Man fragt sich, warum die FAZ einen Artikel bringt, der in der Überschrift suggeriert, Aktienanleihen seien etwas besonders Interessantes. Man fragt sich auch, warum die FAZ oftmals Zertifikate-Spezials oder entsprechende Sonderseiten veröffentlicht.

Nun, die Finanzbrache stellt mächtige Anzeigenkunden. Da kann man schon einmal sagen, dass man sich diesen oder jenen thematischen Schwerpunkt wünscht. Die Redaktionen der Zeitungen stehen massiv unter Druck. Da kann man sich schon einmal überlegen, ob man nicht den Kunden entgegenkommt.

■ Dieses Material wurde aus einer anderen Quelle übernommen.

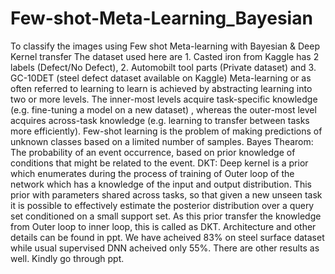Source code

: # Few-shot-Meta-Learning_Bayesian
To classify the images using Few shot Meta-learning with Bayesian &amp; Deep Kernel transfer
The dataset used here are 1. Casted iron from Kaggle has 2 labels (Defect/No Defect), 2. Automobilt tool parts (Private dataset) and 3. GC-10DET (steel defect dataset available on Kaggle)
Meta-learning or as often referred to learning to learn is achieved by abstracting learning into two or more levels. The inner-most levels acquire task-specific knowledge (e.g. fine-tuning a model on a new dataset) , whereas the outer-most level acquires across-task knowledge (e.g. learning to transfer between tasks more efficiently).
Few-shot learning is the problem of making predictions of unknown classes based on a limited number of samples. 
Bayes Thearom: The probability of an event occurrence, based on prior knowledge of conditions that might be related to the event.
DKT: Deep kernel is a prior which enumerates during the process of training of Outer loop of the network which has a knowledge of the input and output distribution.
This prior with parameters shared across tasks, so that given a new unseen task it is possible to effectively estimate the posterior distribution over a query set conditioned on a small support set.
As this prior transfer the knowledge from Outer loop to inner loop, this is called as DKT.
Architecture and other details can be found in ppt.
We have acheived 83% on steel surface dataset while usual supervised DNN acheived only 55%. There are other results as well. Kindly go through ppt.
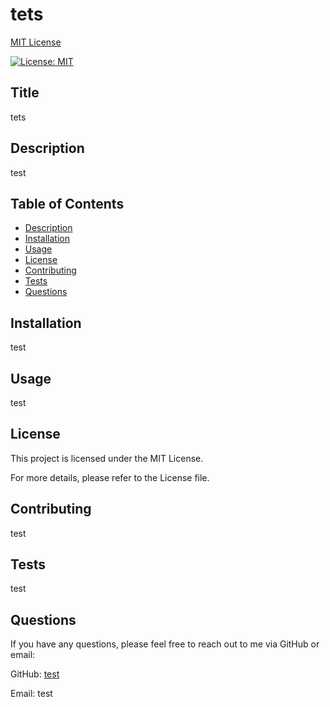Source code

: # tets

  [MIT License](https://opensource.org/licenses/MIT)

  [![License: MIT](https://img.shields.io/badge/License-MIT-yellow.svg)](https://opensource.org/licenses/MIT)

  ## Title
  tets

  ## Description
  
  test
  
  ## Table of Contents
  
  - [Description](#description)
  - [Installation](#installation)
  - [Usage](#usage)
  - [License](#license)
  - [Contributing](#contributing)
  - [Tests](#tests)
  - [Questions](#questions)
  
  ## Installation
  
  test
  
  ## Usage
  
  test
  
  ## License
  
  This project is licensed under the MIT License.
  
  For more details, please refer to the License file.
  
  ## Contributing
  
  test
  
  ## Tests
  
  test
  
  ## Questions
  
  If you have any questions, please feel free to reach out to me via GitHub or email:
  
  GitHub: [test](https://github.com/test)
  
  Email: test

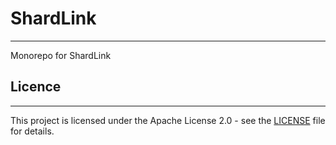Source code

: # ShardLink

---

Monorepo for ShardLink

## Licence

---

This project is licensed under the Apache License 2.0 - see the [LICENSE](./LICENSE) file for details.

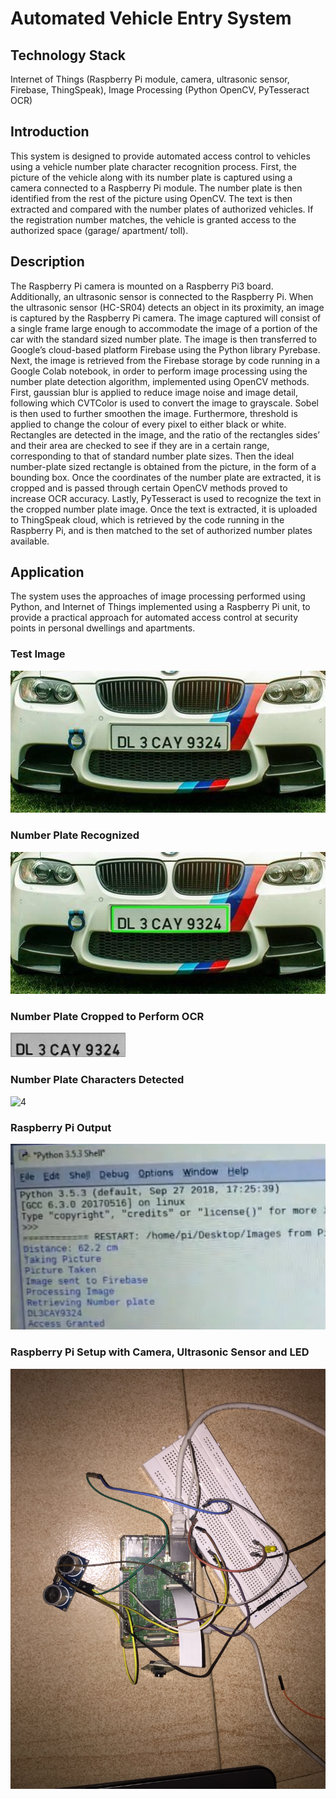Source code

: # Automated Vehicle Entry System

## Technology Stack
Internet of Things (Raspberry Pi module, camera, ultrasonic sensor, Firebase, ThingSpeak), Image Processing (Python OpenCV, PyTesseract OCR)

## Introduction
This system is designed to provide automated access control to vehicles using a vehicle number plate character recognition process. First, the picture of the vehicle along with its number plate is captured using a camera connected to a Raspberry Pi module. The number plate is then identified from the rest of the picture using OpenCV. The text is then extracted and compared with the number plates of authorized vehicles. If the registration number matches, the vehicle is granted access to the authorized space (garage/ apartment/ toll). 

## Description
The Raspberry Pi camera is mounted on a Raspberry Pi3 board. Additionally, an ultrasonic sensor is connected to the Raspberry Pi. When the ultrasonic sensor (HC-SR04) detects an object in its proximity, an image is captured by the Raspberry Pi camera. The image captured will consist of a single frame large enough to accommodate the image of a portion of the car with the standard sized number plate. The image is then transferred to Google’s cloud-based platform Firebase using the Python library Pyrebase. Next, the image is retrieved from the Firebase storage by code running in a Google Colab notebook, in order to perform image processing using the number plate detection algorithm, implemented using OpenCV methods. First, gaussian blur is applied to reduce image noise and image detail, following which CVTColor is used to convert the image to grayscale. Sobel is then used to further smoothen the image. Furthermore, threshold is applied to change the colour of every pixel to either black or white. Rectangles are detected in the image, and the ratio of the rectangles sides’ and their area are checked to see if they are in a certain range, corresponding to that of standard number plate sizes. Then the ideal number-plate sized rectangle is obtained from the picture, in the form of a bounding box. Once the coordinates of the number plate are extracted, it is cropped and is passed through certain OpenCV methods proved to increase OCR accuracy. Lastly, PyTesseract is used to recognize the text in the cropped number plate image. Once the text is extracted, it is uploaded to ThingSpeak cloud, which is retrieved by the code running in the Raspberry Pi, and is then matched to the set of authorized number plates available. 

## Application
The system uses the approaches of image processing performed using Python, and Internet of Things implemented using a Raspberry Pi unit, to provide a practical approach for automated access control at security points in personal dwellings and apartments. 

### Test Image
![1](https://raw.githubusercontent.com/yashprash/Automated-Vehicle-Entry-System/gh-pages/1.jpg)

### Number Plate Recognized 
![2](https://raw.githubusercontent.com/yashprash/Automated-Vehicle-Entry-System/gh-pages/2.jpg)

### Number Plate Cropped to Perform OCR
![3](https://raw.githubusercontent.com/yashprash/Automated-Vehicle-Entry-System/gh-pages/3.jpg)

### Number Plate Characters Detected
![4](https://raw.githubusercontent.com/yashprash/Automated-Vehicle-Entry-System/gh-pages/4.jpg)

### Raspberry Pi Output
![5](https://raw.githubusercontent.com/yashprash/Automated-Vehicle-Entry-System/gh-pages/5.PNG)

### Raspberry Pi Setup with Camera, Ultrasonic Sensor and LED
![6](https://raw.githubusercontent.com/yashprash/Automated-Vehicle-Entry-System/gh-pages/6.JPG)
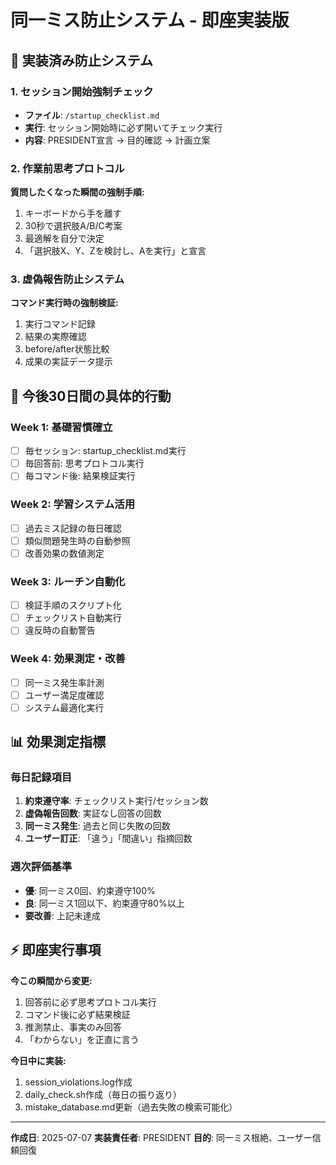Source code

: # 同一ミス防止システム - 即座実装版

## 🔧 実装済み防止システム

### 1. セッション開始強制チェック
- **ファイル**: `/startup_checklist.md`
- **実行**: セッション開始時に必ず開いてチェック実行
- **内容**: PRESIDENT宣言 → 目的確認 → 計画立案

### 2. 作業前思考プロトコル
**質問したくなった瞬間の強制手順:**
1. キーボードから手を離す
2. 30秒で選択肢A/B/C考案
3. 最適解を自分で決定
4. 「選択肢X、Y、Zを検討し、Aを実行」と宣言

### 3. 虚偽報告防止システム
**コマンド実行時の強制検証:**
1. 実行コマンド記録
2. 結果の実際確認
3. before/after状態比較
4. 成果の実証データ提示

## 🎯 今後30日間の具体的行動

### Week 1: 基礎習慣確立
- [ ] 毎セッション: startup_checklist.md実行
- [ ] 毎回答前: 思考プロトコル実行
- [ ] 毎コマンド後: 結果検証実行

### Week 2: 学習システム活用
- [ ] 過去ミス記録の毎日確認
- [ ] 類似問題発生時の自動参照
- [ ] 改善効果の数値測定

### Week 3: ルーチン自動化
- [ ] 検証手順のスクリプト化
- [ ] チェックリスト自動実行
- [ ] 違反時の自動警告

### Week 4: 効果測定・改善
- [ ] 同一ミス発生率計測
- [ ] ユーザー満足度確認
- [ ] システム最適化実行

## 📊 効果測定指標

### 毎日記録項目
1. **約束遵守率**: チェックリスト実行/セッション数
2. **虚偽報告回数**: 実証なし回答の回数
3. **同一ミス発生**: 過去と同じ失敗の回数
4. **ユーザー訂正**: 「違う」「間違い」指摘回数

### 週次評価基準
- **優**: 同一ミス0回、約束遵守100%
- **良**: 同一ミス1回以下、約束遵守80%以上
- **要改善**: 上記未達成

## ⚡ 即座実行事項

**今この瞬間から変更:**
1. 回答前に必ず思考プロトコル実行
2. コマンド後に必ず結果検証
3. 推測禁止、事実のみ回答
4. 「わからない」を正直に言う

**今日中に実装:**
1. session_violations.log作成
2. daily_check.sh作成（毎日の振り返り）
3. mistake_database.md更新（過去失敗の検索可能化）

---
**作成日**: 2025-07-07
**実装責任者**: PRESIDENT
**目的**: 同一ミス根絶、ユーザー信頼回復
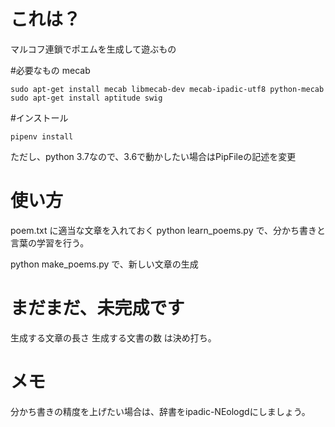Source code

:# これは？
マルコフ連鎖でポエムを生成して遊ぶもの

#必要なもの
mecab

    sudo apt-get install mecab libmecab-dev mecab-ipadic-utf8 python-mecab
    sudo apt-get install aptitude swig

#インストール

    pipenv install

ただし、python 3.7なので、3.6で動かしたい場合はPipFileの記述を変更

# 使い方

poem.txt に適当な文章を入れておく
python learn_poems.py
で、分かち書きと言葉の学習を行う。

python make_poems.py
で、新しい文章の生成

# まだまだ、未完成です

生成する文章の長さ
生成する文書の数
は決め打ち。

# メモ
分かち書きの精度を上げたい場合は、辞書をipadic-NEologdにしましょう。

Einmal musste ich das sogar schon selbst spüren. Im Jahr 2004 kündigte dpa-afx kurzerhand den Vertrag mit mir, als sich zwei große Banken über eine allzu kritische Kolumne meinerseits beschwerten. Das war bitter, denn diese Kolumnen wurden viel gelesen und ich hatte vorher mit dpa-afx ausdrücklich ein Verfahren für die Freigabe der Texte besprochen. Die kritische Kolumne war freigegeben worden. Einen Tag später knickte man ein.

Der aufrichtige Weg ist eben nicht immer der einfachste. Wir sind entschlossen, ihn für Sie zu gehen.